Good neighbor talks turkey

Growth: Dietz & Watson will transfer its poultry operations to Baltimore. It is continuing the summer jobs tradition of the Parks Sausage plant it bought. They make deli meat and good neighbors

Lunch meats

July 14, 1999|By William Patalon III | William Patalon III,SUN STAFF

Dietz & Watson Inc., the Philadelphia maker of delicatessen meat that acquired the former Parks Sausage Co. plant in Baltimore, will transfer its poultry operations to Baltimore and could employ as many as 150 by next summer, when the plant should be running at full speed, company officials said yesterday.

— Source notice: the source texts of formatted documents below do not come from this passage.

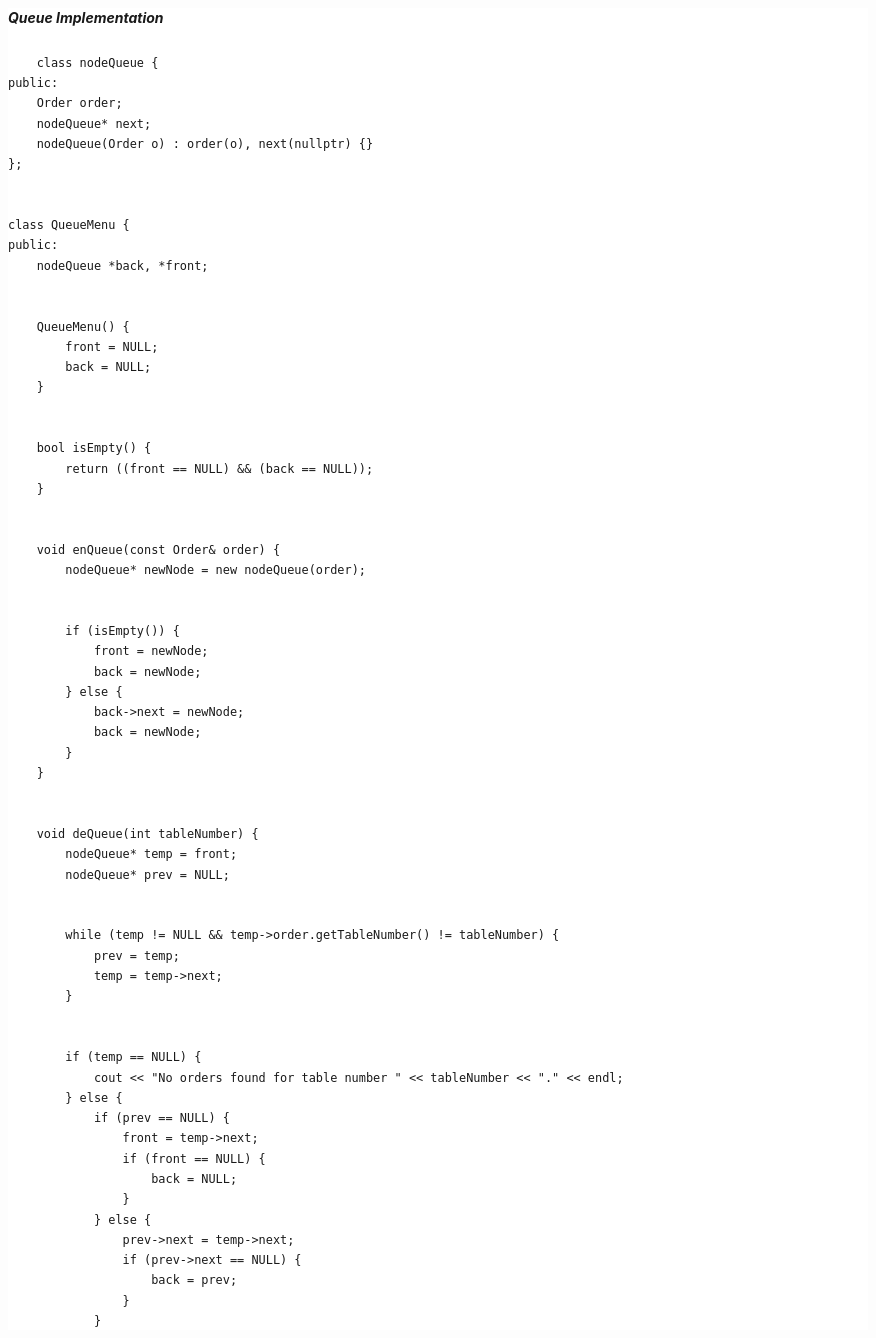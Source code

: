 ##### Queue Implementation

        class nodeQueue {
    public:
        Order order;
        nodeQueue* next;
        nodeQueue(Order o) : order(o), next(nullptr) {}
    };
    
    
    class QueueMenu {
    public:
        nodeQueue *back, *front;
    
    
        QueueMenu() {
            front = NULL;
            back = NULL;
        }
    
    
        bool isEmpty() {
            return ((front == NULL) && (back == NULL));
        }
    
    
        void enQueue(const Order& order) {
            nodeQueue* newNode = new nodeQueue(order);
    
    
            if (isEmpty()) {
                front = newNode;
                back = newNode;
            } else {
                back->next = newNode;
                back = newNode;
            }
        }
    
    
        void deQueue(int tableNumber) {
            nodeQueue* temp = front;
            nodeQueue* prev = NULL;
    
    
            while (temp != NULL && temp->order.getTableNumber() != tableNumber) {
                prev = temp;
                temp = temp->next;
            }
    
    
            if (temp == NULL) {
                cout << "No orders found for table number " << tableNumber << "." << endl;
            } else {
                if (prev == NULL) {
                    front = temp->next;
                    if (front == NULL) {
                        back = NULL;
                    }
                } else {
                    prev->next = temp->next;
                    if (prev->next == NULL) {
                        back = prev;
                    }
                }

Dietz & Watson's business growth "the past few years has been phenomenal," Louis Eni, the company's president, said during a visit to the plant yesterday.

The 133,000-square-foot Parks plant is being refurbished to accommodate Dietz & Watson production lines. Not that the plant has been sitting idle.

Dietz & Watson officials were in town yesterday because of a morning visit by Mayor Kurt L. Schmoke who came to congratulate the hundred or more summer workers of high school age who are using the plant to make box breakfasts and lunches for children attending summer school or summer camps in the area.

The students, such as Polytechnic Institute graduate William Richards, 18, are technically working for Martin's Caterers, which has the contract for the Baltimore summer lunch program.

The workers, most earning minimum wage, work about 4 1/2 hours a day making the morning and noontime meals that are distributed to about 100 schools and 275 camps and recreation sites around the city.

The workers produce up to 16,000 breakfasts and 24,000 lunches daily, said Jeff Post, a Martin's vice president.

About $1.5 million in federal money finances the meals program, he said.

Dietz & Watson is providing the space for a nominal rent, continuing a tradition Parks Sausage started several years ago in what was then a new plant.

The rent does not offset the business the company will forgo as the meals program puts the plant's renovation about three months behind schedule, Eni said.

"We're trying to establish ourself as a good neighbor," he said.

Dietz & Watson has to alter the factory's floor plan -- it has already knocked out some walls -- and install equipment because it will be making products such as turkey lunch meat instead of the sausages Parks made.

Ovens are ready

Equipment such as the "smokehouse" ovens used to create smoked turkey breast lunch meats is ready for installation.

"All the pieces are there; it just needs rearranging," said Chris Eni, Louis Eni's brother and a Dietz & Watson senior vice president, who spends about half of each week at the Park Heights plant.

With business growing 15 percent to 20 percent, the company needed more manufacturing space, Louis Eni said. Dietz & Watson's growth has increased because of business with such large supermarket chains as Super Fresh Co. and Giant Food Inc., and with the smaller customers it still focuses on.

Dietz & Watson bought the Parks Sausage plant early this year because it could easily be converted for deli-meat production and was a two-hour drive from the company's headquarters and plants, where it has as many as 470 employees.

Turkey is hot

Turkey products are Dietz & Watson's fastest-growing segment, and that's the business Baltimore is going to get, executives said. Dietz & Watson makes about 30 turkey-based products, Louis Eni said.

The company will move the turkey operations to Baltimore piecemeal, beginning with packaging and working its way backward to production. That way, there will be a fully trained staff here when the plant is fully in operation.

Schmoke said he is optimistic that Dietz & Watson has the deep pockets and know-how to turn the Parks Sausage plant back into a solid employer.

Dietz & Watson still makes Parks Sausage products in Philadelphia under contract to former Parks Sausage owner Franco Harris, the one-time Pittsburgh Steelers running back who still owns the Parks name and product lines.